Pero, sin lugar a dudas, la mayor virtud de El Cebo es la manera en que el autor decide rematar el relato. A través de una anagnórisis de 12 páginas de extensión, Somoza ilumina el conjunto de su narración desde un ángulo totalmente nuevo, provocando así una sensación de abrumadora sorpresa en el lector, al tiempo que logra transmitir una impresión de verosimilitud incomparable, por mucho que en el transcurso de la novela se den pocas (o ninguna) pistas acerca de este giro final.
Es cierto que El Cebo podría definirse de muchas maneras, pero si tan sólo tuviéramos en cuenta la brillantez de la resolución, diríamos que éste sería el libro que Agatha Christie habría escrito si no hubiera sido tan aficionada a hacer trampas y hubiese querido contar un relato futurista.
En cuanto a los temas tratados en la novela que nos ocupa, pueden resumirse en la analogía que penetra la obra de parte a parte: todo el mundo es un escenario y los hombres y mujeres, meros actores.
Como puede deducirse de la explicación que ofrecí un poco más arriba, la teoría del psinoma es determinista. Todos hacemos lo que hacemos porque nos da placer, nada más. ¿Tiene sentido, entonces, ensalzar la justicia, la bondad, el respeto o la tolerancia? Algunas personas se comportarán con justicia porque obtienen placer de ello, mientras que otras se comportarán de manera injusta exactamente por la misma razón. Todo está en el psinoma.
Lo mismo sucede con los sentimientos. El amor, tal y como lo conocemos, no existe. Se trata simplemente de que, en el momento en que vimos a la persona que se convertiría en el objeto de nuestro amor, ella hizo algo que complació a nuestro psinoma y nos enamoramos. El hecho de que esos gestos fueran espontáneos o fingidos (una máscara) no tiene ninguna importancia. ¿Os dais cuenta? La vida es puro teatro.

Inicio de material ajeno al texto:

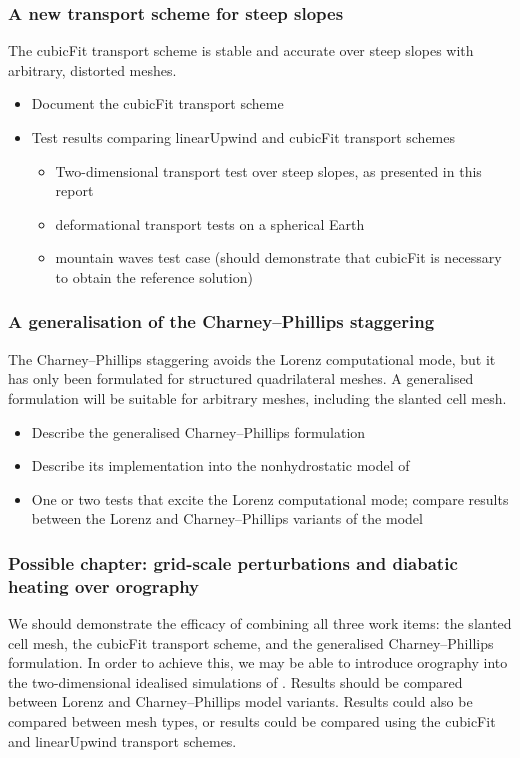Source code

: \documentclass[a4paper,11pt]{article}
\begin{document}
\subsubsection*{A new transport scheme for steep slopes}
\noindent The cubicFit transport scheme is stable and accurate over steep slopes with arbitrary, distorted meshes.
\begin{itemize}[itemsep=0.1em]
	\item Document the cubicFit transport scheme
	\item {Test results comparing linearUpwind and cubicFit transport schemes
	\begin{itemize}[itemsep=0.1em,topsep=0pt]
		\item Two-dimensional transport test over steep slopes, as presented in this report
		\item \citet{lauritzen2012} deformational transport tests on a spherical Earth
		\item \citet{schaer2002} mountain waves test case (should demonstrate that cubicFit is necessary to obtain the reference solution)
	\end{itemize}}
\end{itemize}
	
\subsubsection*{A generalisation of the Charney--Phillips staggering}
\noindent The Charney--Phillips staggering avoids the Lorenz computational mode, but it has only been formulated for structured quadrilateral meshes.  A generalised formulation will be suitable for arbitrary meshes, including the slanted cell mesh.
\begin{itemize}[itemsep=0.1em]
	\item Describe the generalised Charney--Phillips formulation
	\item Describe its implementation into the nonhydrostatic model of \citet{weller-shahrokhi2014}
	\item One or two tests that excite the Lorenz computational mode; compare results between the Lorenz and Charney--Phillips variants of the model
\end{itemize}

\subsubsection*{Possible chapter: grid-scale perturbations and diabatic heating over orography}
\noindent We should demonstrate the efficacy of combining all three work items: the slanted cell mesh, the cubicFit transport scheme, and the generalised Charney--Phillips formulation.  In order to achieve this, we may be able to introduce orography into the two-dimensional idealised simulations of \citet{arakawa-konor1996}.
Results should be compared between Lorenz and Charney--Phillips model variants.  Results could also be compared between mesh types, or results could be compared using the cubicFit and linearUpwind transport schemes.
\end{document}
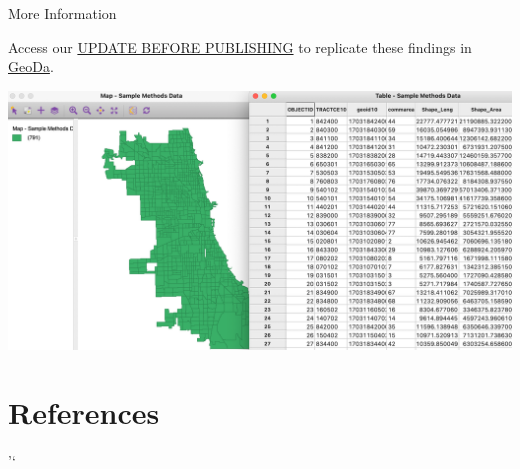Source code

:\documentclass[
]{book}
\begin{document}
More Information

Access our \href{https://geodacenter.github.io/data-and-lab/snow/}{UPDATE BEFORE PUBLISHING} to replicate these findings in \href{https://geodacenter.github.io}{GeoDa}.

\includegraphics{images/racialdiversity6.png}

\hypertarget{references}{%
\chapter*{References}\label{references}}

'`

  
\end{document}
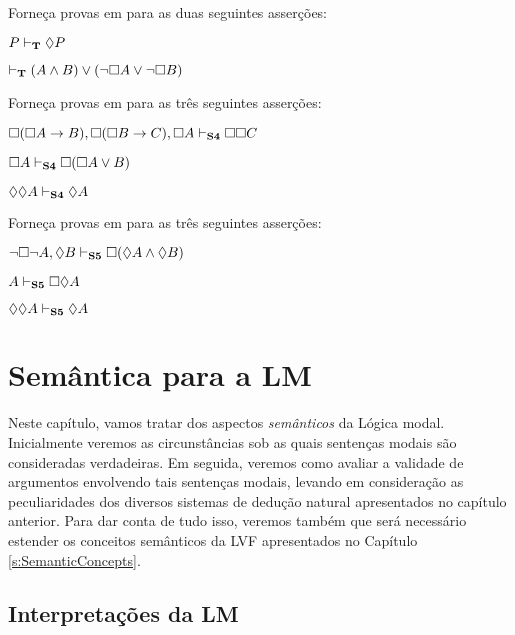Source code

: \problempart
Forneça provas em  \mlT{} para as duas seguintes asserções:
\begin{earg}
	\item $P\vdash_{\mathbf{T}}\Diamond P$
	\item $\vdash_{\mathbf{T}} (A\wedge B)\vee(\neg \Box A\vee\neg\Box B)$
\end{earg}

\problempart
Forneça provas em  \mlSfour{}  para as três seguintes asserções:
\begin{earg}
	\item $\Box(\Box A\rightarrow B), \Box (\Box B\rightarrow C), \Box A \vdash_{\mathbf{S4}} \Box\Box C$
	\item $\Box A \vdash_{\mathbf{S4}} \Box(\Box A \vee B)$
	\item $\Diamond \Diamond A \vdash_{\mathbf{S4}} \Diamond A$
\end{earg}

\problempart
Forneça provas em \mlSfive{} para as três seguintes asserções:
\begin{earg}
	\item $\neg\Box\neg A, \Diamond B\vdash_{\mathbf{S5}} \Box(\Diamond A \wedge \Diamond B)$
	\item $A \vdash_{\mathbf{S5}}  \Box\Diamond A$
	\item $\Diamond\Diamond A\vdash_{\mathbf{S5}}  \Diamond A$
\end{earg}

\chapter{Semântica para  a  LM}
\label{Semantics}

Neste capítulo, vamos tratar dos aspectos \emph{semânticos} da Lógica modal.  Inicialmente veremos as circunstâncias sob as quais sentenças modais são consideradas verdadeiras. Em seguida, veremos como avaliar a validade de argumentos envolvendo tais sentenças modais, levando em consideração as peculiaridades dos diversos sistemas  de  dedução natural  apresentados no capítulo anterior. Para dar conta de tudo isso, veremos também  que será necessário  estender os conceitos semânticos da LVF apresentados no Capítulo \ref{s:SemanticConcepts}. 

\section{Interpretações da LM}

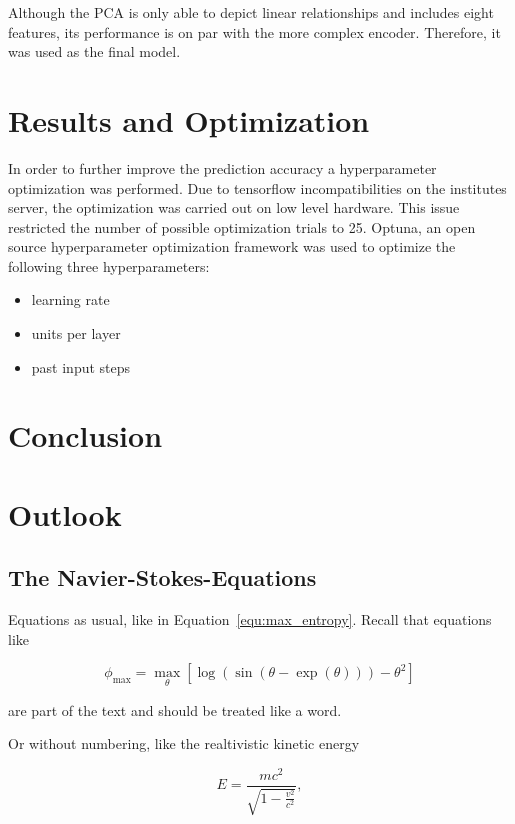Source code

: \documentclass[11pt,table]{article}
\begin{document}
Although the PCA is only able to depict linear relationships and includes eight features, its performance is on par with the more complex encoder. Therefore, it was used as the final model.


\section{Results and Optimization}
In order to further improve the prediction accuracy a hyperparameter optimization was performed. Due to tensorflow incompatibilities on the institutes server, the optimization was carried out on low level hardware. This issue restricted the number of possible optimization trials to 25. Optuna, an open source hyperparameter optimization framework was used to optimize the following three hyperparameters: 
\begin{itemize}
\item learning rate
\item units per layer
\item past input steps
\end{itemize}


\section{Conclusion}
\section{Outlook}

\subsection{The Navier-Stokes-Equations}

Equations as usual, like in Equation~\ref{equ:max_entropy}. Recall that equations like

\begin{equation}\label{equ:max_entropy}
	\phi_\mathrm{max} = \max_{\theta} \left[ \log(\sin(\theta - \exp(\theta))) - \theta^2 \right]
\end{equation}

are part of the text and should be treated like a word.


Or without numbering, like the realtivistic kinetic energy 

\begin{equation*}
	E = \frac{mc^2}{\sqrt{1 - \frac{v^2}{c^2}}},
\end{equation*}
\end{document}
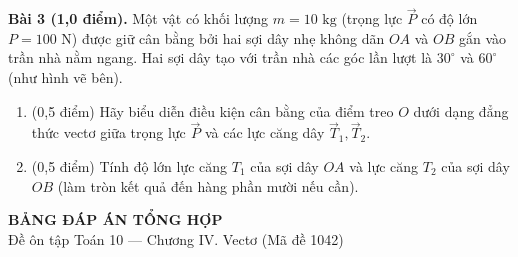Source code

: \documentclass[10pt,a4paper]{article}
\begin{document}
\vspace{6pt}
\textbf{Bài 3 (1,0 điểm).} Một vật có khối lượng $m = 10\text{ kg}$ (trọng lực $\vec{P}$ có độ lớn $P = 100\text{ N}$) được giữ cân bằng bởi hai sợi dây nhẹ không dãn $OA$ và $OB$ gắn vào trần nhà nằm ngang. Hai sợi dây tạo với trần nhà các góc lần lượt là $30^\circ$ và $60^\circ$ (như hình vẽ bên).
\par\noindent\begin{minipage}[t]{0.70\linewidth}
\begin{enumerate}[label=\alph*), itemsep=2pt]
    \item (0,5 điểm) Hãy biểu diễn điều kiện cân bằng của điểm treo $O$ dưới dạng đẳng thức vectơ giữa trọng lực $\vec{P}$ và các lực căng dây $\vec{T}_1, \vec{T}_2$.
    \item (0,5 điểm) Tính độ lớn lực căng $T_1$ của sợi dây $OA$ và lực căng $T_2$ của sợi dây $OB$ (làm tròn kết quả đến hàng phần mười nếu cần).
\end{enumerate}
\end{minipage}\hfill
\begin{minipage}[t]{0.28\linewidth}\raggedleft\vspace{-15pt}
\end{minipage}


\newpage
\pagestyle{dapan}
\setcounter{page}{1}

\begin{center}
  {\Large\bfseries\color{ink} BẢNG ĐÁP ÁN TỔNG HỢP}\\[2pt]
  {\small\color{gray!75!black} Đề ôn tập Toán 10 — Chương IV. Vectơ (Mã đề 1042)}
\end{center}
\vspace{1pt}
\end{document}
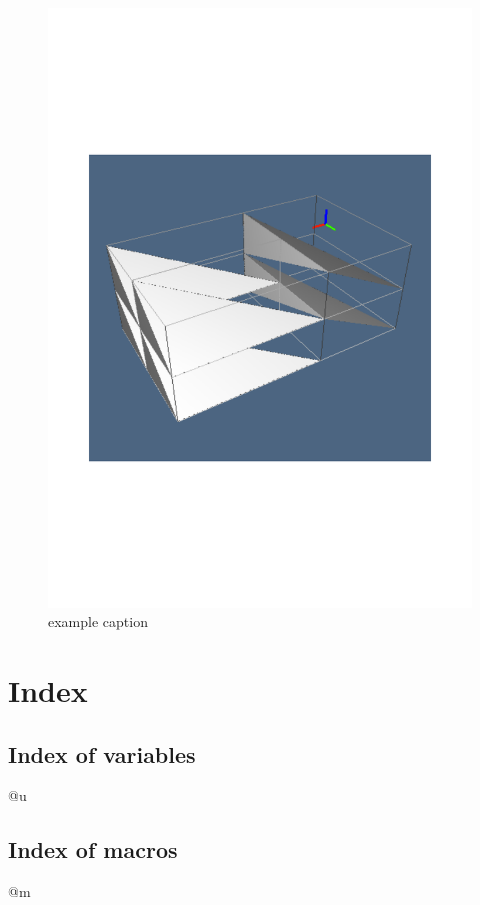 \documentclass[11pt,oneside]{article}	%
\begin{document}
\begin{figure}[htbp] %
   \centering
   \includegraphics[width=0.6\linewidth]{images/fig1} 
   \caption{example caption}
   \label{fig:example}
\end{figure}

\section{Index}
\subsection*{Index of variables}
@u

\subsection*{Index of macros}
@m




        
\appendix
\end{document}
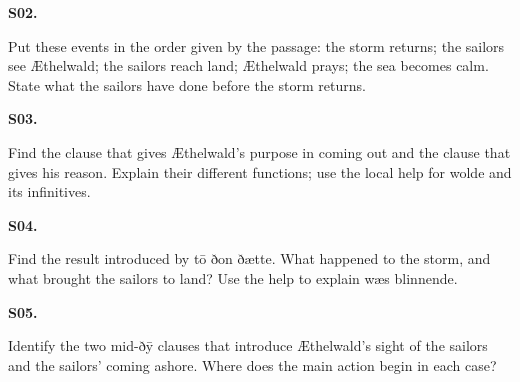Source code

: \par\begin{minipage}{\linewidth}\raggedright
\textbf{S02.}

Put these events in the order given by the passage: the storm returns; the sailors see Æthelwald; the sailors reach land; Æthelwald prays; the sea becomes calm. State what the sailors have done before the storm returns.

\end{minipage}\par\addvspace{4pt}

\par\begin{minipage}{\linewidth}\raggedright
\textbf{S03.}

Find the clause that gives Æthelwald’s purpose in coming out and the clause that gives his reason. Explain their different functions; use the local help for wolde and its infinitives.

\end{minipage}\par\addvspace{4pt}

\par\begin{minipage}{\linewidth}\raggedright
\textbf{S04.}

Find the result introduced by tō ðon ðætte. What happened to the storm, and what brought the sailors to land? Use the help to explain wæs blinnende.

\end{minipage}\par\addvspace{4pt}

\par\begin{minipage}{\linewidth}\raggedright
\textbf{S05.}

Identify the two mid-ðȳ clauses that introduce Æthelwald’s sight of the sailors and the sailors’ coming ashore. Where does the main action begin in each case?

\end{minipage}\par\addvspace{4pt}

Esta es la original manera que José Carlos Somoza ha elegido para denunciar la crisis de valores y el vacío moral que parece caracterizar la época en que vivimos. En estos tiempos nada, excepto la consecución del propio placer, parece tener importancia. La mayoría de la gente se conduce por la vida como si todos los demás fueran meros instrumentos para alcanzar sus fines egoístas, lo que repercute en una existencia atroz y, por encima de todo, vacía.
Sin embargo, la frase “todo el mundo es un escenario” adquiere un segundo sentido desde el momento en que nos damos cuenta de que fue utilizada para titular un segmento del documental Zeitgeist, dirigido por Peter Joseph en el año 2007. Dicho segmento afirma que los atentados del 11-S y el 7-J fueron ataques de falsa bandera perpetrados con el único fin de manipular a la opinión pública de cara a legitimizar la subsiguiente invasión a Afganistán e Irak en busca de recursos económicos y militares.
Y es que, como ya sucediera (de un modo bastante más sutil) en Zigzag, Somoza nos habla de lo cómodo que les resulta a los poderosos utilizar grandes tragedias como el 11-S, el 11-M, o el 7-J para satisfacer sus intereses egoístas en aras de la seguridad. Pero lo más trágico es que los ciudadanos de a pie a menudo entramos en el juego. Damos carta blanca a los gobernantes para que hagan cualquier cosa para mantenernos seguros, sin caer en la cuenta, como dice uno de los personajes en la novela, de que esta farsa de crímenes, terroristas y asesinos es el teatro del Primer Mundo para cerrar los ojos ante el mayor de los crímenes: la miseria. Ella es el psicópata más cruel de todos.
Claro que para remediar esta situación tampoco hay que llegar al extremo de llenarse la cabeza de elevadísimos ideales de dignidad ni creer que la salvación del mundo depende de nosotros. Simplemente, tenemos que hacer un esfuerzo por dedicarnos a aquello que nos colme plenamente, por mucho que en ocasiones aborrezcamos nuestra ocupación, y ser consecuentes con nuestras decisiones. Se trata de un posición escasamente revolucionaria, sí, aunque tremendamente sensata y capaz, por sí sola, de hacer mucho más bien del que parece.